The options are few:
- Get movies out of the library. Free, but he may boycott if I suggest Dreamgirls or Raise the Red Lantern ever again.
- Go to my Student Union’s LGBT fundraiser, the Drag Ball. Suggest I go as a man cross-dressing as a female and he goes as a woman cross-dressing as a man. (Then again, maybe not …)
- Go to the local coffee shop and do work — reading for quals, drafting conference papers, or grading, grading, grading — while he makes small talk with the natives.
- Take him to my church. (“I’ve just discovered they’re Calvinists!”)
- Visit one of the two local Wal-Marts so he can see first-hand where next year’s Christmas present is coming from.
It’s a little easier when I visit him, as my family lives less than an hour away and a few of my friends are in the area, but it’s still tricky to be shifting back and forth. I was convinced in the beginning that we couldn’t possibly make it work; how could it, with both of us coming from entirely different worlds?
My friend Jen is the one who told me I was in love. It was summer, and I was at James’s house, looking at his sad, overgrown backyard. I would have argued at the time that it was my mother’s sense of propriety in me that led me to volunteer to weed and mulch his shrub beds, yanking up unruly maple saplings, but Jen said otherwise.
“You? Doing yard work?” She seemed to think this was hilarious, and laughed for a good five minutes. Rough. All this because in high school “we” painted my bathroom, which means she painted and I talked while holding a brush, and in middle school, “we” planted flowers in her parents’ front yard, which means she had the trowel and the dirty fingernails while I talked and held the tulip bulbs. “This must be true love.”

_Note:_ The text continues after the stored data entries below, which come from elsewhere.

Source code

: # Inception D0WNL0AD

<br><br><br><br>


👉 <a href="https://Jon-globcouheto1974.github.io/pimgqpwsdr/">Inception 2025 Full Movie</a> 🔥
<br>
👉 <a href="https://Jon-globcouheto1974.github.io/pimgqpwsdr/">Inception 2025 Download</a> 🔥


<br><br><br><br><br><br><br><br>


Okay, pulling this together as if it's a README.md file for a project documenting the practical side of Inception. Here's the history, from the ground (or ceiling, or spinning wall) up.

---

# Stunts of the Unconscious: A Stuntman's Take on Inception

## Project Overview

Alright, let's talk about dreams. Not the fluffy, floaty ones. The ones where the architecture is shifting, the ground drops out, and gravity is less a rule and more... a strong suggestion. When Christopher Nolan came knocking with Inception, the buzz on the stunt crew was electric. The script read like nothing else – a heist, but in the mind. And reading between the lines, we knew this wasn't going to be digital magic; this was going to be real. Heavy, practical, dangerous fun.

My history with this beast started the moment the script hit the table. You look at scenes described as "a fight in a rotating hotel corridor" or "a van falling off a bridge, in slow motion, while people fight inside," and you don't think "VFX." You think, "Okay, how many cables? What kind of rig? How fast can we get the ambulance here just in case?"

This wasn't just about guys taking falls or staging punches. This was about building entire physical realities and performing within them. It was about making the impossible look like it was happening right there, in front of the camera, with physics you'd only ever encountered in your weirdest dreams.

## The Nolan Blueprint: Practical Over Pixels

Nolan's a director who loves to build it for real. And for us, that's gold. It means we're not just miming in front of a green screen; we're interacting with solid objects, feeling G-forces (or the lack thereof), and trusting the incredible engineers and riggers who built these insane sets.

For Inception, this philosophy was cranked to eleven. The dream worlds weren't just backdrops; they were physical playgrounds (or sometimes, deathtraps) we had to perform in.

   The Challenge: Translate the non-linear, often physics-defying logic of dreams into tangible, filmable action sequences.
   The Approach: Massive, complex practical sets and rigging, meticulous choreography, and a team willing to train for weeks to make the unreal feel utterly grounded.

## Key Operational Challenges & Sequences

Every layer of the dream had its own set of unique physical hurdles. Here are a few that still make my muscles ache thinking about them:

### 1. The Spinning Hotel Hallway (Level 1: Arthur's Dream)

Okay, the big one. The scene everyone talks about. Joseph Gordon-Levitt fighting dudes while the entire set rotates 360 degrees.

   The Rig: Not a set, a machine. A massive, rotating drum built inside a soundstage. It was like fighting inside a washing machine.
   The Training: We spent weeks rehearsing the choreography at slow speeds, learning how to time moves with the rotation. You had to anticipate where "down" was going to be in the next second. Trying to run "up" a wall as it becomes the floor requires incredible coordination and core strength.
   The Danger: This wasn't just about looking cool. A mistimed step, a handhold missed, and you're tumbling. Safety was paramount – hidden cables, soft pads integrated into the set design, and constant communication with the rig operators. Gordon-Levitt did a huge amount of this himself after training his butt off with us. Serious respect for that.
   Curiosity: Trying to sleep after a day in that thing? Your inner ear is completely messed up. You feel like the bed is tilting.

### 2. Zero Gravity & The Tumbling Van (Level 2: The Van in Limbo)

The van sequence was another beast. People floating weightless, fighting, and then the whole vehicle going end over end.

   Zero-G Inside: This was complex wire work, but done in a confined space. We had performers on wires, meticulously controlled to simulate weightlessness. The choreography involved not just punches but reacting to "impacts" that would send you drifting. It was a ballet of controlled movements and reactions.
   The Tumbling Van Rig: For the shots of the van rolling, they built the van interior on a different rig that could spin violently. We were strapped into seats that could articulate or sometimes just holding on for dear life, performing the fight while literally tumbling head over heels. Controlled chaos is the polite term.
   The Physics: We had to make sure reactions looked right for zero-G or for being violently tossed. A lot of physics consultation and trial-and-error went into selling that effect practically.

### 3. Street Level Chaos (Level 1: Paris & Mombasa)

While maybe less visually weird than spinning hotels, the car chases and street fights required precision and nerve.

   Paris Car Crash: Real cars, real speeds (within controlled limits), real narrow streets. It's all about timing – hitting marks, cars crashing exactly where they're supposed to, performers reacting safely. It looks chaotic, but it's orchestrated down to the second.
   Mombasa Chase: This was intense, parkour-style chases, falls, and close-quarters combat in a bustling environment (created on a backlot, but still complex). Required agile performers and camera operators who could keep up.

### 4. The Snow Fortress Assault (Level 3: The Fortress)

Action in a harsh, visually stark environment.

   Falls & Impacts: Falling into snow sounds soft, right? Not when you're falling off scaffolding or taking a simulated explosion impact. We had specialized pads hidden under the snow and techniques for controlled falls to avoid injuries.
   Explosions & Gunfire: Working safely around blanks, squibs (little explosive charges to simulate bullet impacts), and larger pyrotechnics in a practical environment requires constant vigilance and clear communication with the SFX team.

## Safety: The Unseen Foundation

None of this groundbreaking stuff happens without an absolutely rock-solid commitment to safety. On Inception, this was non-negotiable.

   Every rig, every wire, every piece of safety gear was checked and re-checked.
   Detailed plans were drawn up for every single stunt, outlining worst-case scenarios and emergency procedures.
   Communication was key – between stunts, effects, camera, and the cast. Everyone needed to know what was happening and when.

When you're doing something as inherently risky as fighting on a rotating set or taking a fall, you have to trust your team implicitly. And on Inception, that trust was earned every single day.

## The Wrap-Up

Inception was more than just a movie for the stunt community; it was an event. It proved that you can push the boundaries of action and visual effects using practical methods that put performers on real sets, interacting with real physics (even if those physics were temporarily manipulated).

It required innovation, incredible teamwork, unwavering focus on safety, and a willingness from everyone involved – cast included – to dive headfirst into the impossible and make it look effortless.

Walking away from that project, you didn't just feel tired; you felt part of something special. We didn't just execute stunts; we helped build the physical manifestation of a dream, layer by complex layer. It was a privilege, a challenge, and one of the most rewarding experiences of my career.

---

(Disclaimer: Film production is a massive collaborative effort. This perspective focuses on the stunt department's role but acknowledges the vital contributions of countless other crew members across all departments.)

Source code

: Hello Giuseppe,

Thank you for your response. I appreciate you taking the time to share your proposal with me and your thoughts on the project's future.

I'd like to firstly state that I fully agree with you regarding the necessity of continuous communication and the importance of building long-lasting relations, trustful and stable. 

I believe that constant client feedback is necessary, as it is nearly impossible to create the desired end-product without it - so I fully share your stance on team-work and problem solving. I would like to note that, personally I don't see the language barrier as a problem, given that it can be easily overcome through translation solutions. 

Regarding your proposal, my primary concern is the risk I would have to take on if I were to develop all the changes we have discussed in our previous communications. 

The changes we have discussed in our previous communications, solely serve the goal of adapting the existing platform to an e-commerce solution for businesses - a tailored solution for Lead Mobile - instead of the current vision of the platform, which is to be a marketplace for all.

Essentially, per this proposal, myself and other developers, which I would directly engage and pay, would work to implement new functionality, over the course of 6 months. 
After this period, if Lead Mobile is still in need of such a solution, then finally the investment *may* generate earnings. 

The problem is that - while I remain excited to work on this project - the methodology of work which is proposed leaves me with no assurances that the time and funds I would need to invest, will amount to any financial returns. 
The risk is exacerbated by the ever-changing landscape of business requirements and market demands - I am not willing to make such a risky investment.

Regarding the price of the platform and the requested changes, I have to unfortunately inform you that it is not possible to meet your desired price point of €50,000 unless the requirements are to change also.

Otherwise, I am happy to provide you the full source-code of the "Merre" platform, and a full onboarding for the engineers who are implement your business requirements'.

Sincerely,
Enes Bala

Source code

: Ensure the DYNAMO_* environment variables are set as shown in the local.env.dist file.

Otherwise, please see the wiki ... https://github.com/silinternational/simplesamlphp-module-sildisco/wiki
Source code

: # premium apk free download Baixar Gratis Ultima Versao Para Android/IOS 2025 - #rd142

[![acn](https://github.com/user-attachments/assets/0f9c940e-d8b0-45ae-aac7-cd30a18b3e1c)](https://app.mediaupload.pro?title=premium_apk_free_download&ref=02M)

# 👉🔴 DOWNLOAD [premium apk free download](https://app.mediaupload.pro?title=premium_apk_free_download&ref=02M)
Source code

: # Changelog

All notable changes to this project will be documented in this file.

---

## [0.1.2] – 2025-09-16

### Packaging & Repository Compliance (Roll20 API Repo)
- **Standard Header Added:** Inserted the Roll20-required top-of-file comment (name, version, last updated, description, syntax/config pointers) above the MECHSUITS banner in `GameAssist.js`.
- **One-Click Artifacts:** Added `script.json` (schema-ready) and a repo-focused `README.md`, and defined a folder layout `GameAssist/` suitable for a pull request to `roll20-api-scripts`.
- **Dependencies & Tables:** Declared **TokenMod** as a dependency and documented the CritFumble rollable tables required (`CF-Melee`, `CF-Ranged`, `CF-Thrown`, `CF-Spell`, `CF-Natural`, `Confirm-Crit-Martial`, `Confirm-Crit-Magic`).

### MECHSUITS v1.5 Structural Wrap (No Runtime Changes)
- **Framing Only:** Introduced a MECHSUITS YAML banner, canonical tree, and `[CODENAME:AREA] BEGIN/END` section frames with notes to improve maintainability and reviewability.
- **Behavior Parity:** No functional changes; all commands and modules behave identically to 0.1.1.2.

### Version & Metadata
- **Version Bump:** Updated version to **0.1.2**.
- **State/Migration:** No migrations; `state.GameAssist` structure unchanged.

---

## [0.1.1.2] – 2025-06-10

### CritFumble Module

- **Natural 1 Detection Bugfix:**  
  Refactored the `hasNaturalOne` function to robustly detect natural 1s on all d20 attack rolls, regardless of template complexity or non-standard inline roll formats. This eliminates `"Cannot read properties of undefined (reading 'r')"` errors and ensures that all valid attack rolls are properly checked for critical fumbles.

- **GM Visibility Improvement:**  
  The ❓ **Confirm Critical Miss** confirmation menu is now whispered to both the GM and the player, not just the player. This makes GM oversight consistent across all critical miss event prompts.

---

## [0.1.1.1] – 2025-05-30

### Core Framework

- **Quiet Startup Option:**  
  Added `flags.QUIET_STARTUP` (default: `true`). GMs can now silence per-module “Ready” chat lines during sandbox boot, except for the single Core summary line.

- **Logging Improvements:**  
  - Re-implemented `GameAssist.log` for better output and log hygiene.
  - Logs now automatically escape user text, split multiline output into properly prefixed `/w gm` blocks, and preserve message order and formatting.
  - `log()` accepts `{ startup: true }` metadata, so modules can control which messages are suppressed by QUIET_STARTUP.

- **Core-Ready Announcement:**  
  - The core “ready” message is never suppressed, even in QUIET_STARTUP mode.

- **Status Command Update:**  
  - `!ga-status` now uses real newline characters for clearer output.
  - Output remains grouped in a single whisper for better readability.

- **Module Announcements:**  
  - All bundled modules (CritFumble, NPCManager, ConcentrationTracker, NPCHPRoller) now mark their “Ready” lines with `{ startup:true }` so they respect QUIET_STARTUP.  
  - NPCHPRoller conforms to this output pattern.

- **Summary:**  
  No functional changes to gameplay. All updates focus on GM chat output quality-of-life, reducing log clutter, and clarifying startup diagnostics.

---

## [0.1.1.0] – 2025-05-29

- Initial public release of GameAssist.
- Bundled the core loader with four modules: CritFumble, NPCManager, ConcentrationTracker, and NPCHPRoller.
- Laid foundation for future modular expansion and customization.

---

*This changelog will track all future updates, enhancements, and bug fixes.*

And so last June James and I went off to Home Depot for the first time together to get mulch for his back yard — but not until after he looked at lawnmowers and struck up a conversation with the Home Depot guy about how electric ones are terrible and don’t have enough power and, by the way, what’s his theory on the best way to keep the cutting blade sharp?
A few months ago James sent me a video clip of a couple who had their wedding in the garden department of a Wal-Mart. They’d apparently worked, met, and fell in love there. I was back in Illinois, missing him; James was in Maryland, teasing me over the phone that Wal-Mart would be a perfect place for a wedding.
“Yeah, right,” I said. But then I thought about it — about those stacks of mulch we stood beside while debating what color he should get for his shrub beds, me secretly hoping he’d say black or red, not brown, brown would clash terribly with his brick house; about how wonderful it was that day, for both of us to be there together, doing something so seemingly normal and unimportant, but what we rarely get to do together — running pointless errands on ordinary days.
And then I thought about it some more: the smell of pansies and orchids and seedling tomatoes in those plastic containers, still damp from the last watering, set on wooden pallets; how my father could weave me through the young, and under the arch of hanging baskets by the front outdoor register before we passed the plastic pond-basin for sale with spitting frog fountain and resin lily pad, with our friends and family lined up along rows of 4-in-1 apple and Tree Town willow, and it seemed … nice. Very nice, in fact.
“Definitely not Wal-Mart,” I said, “But there’s always The Home Depot.”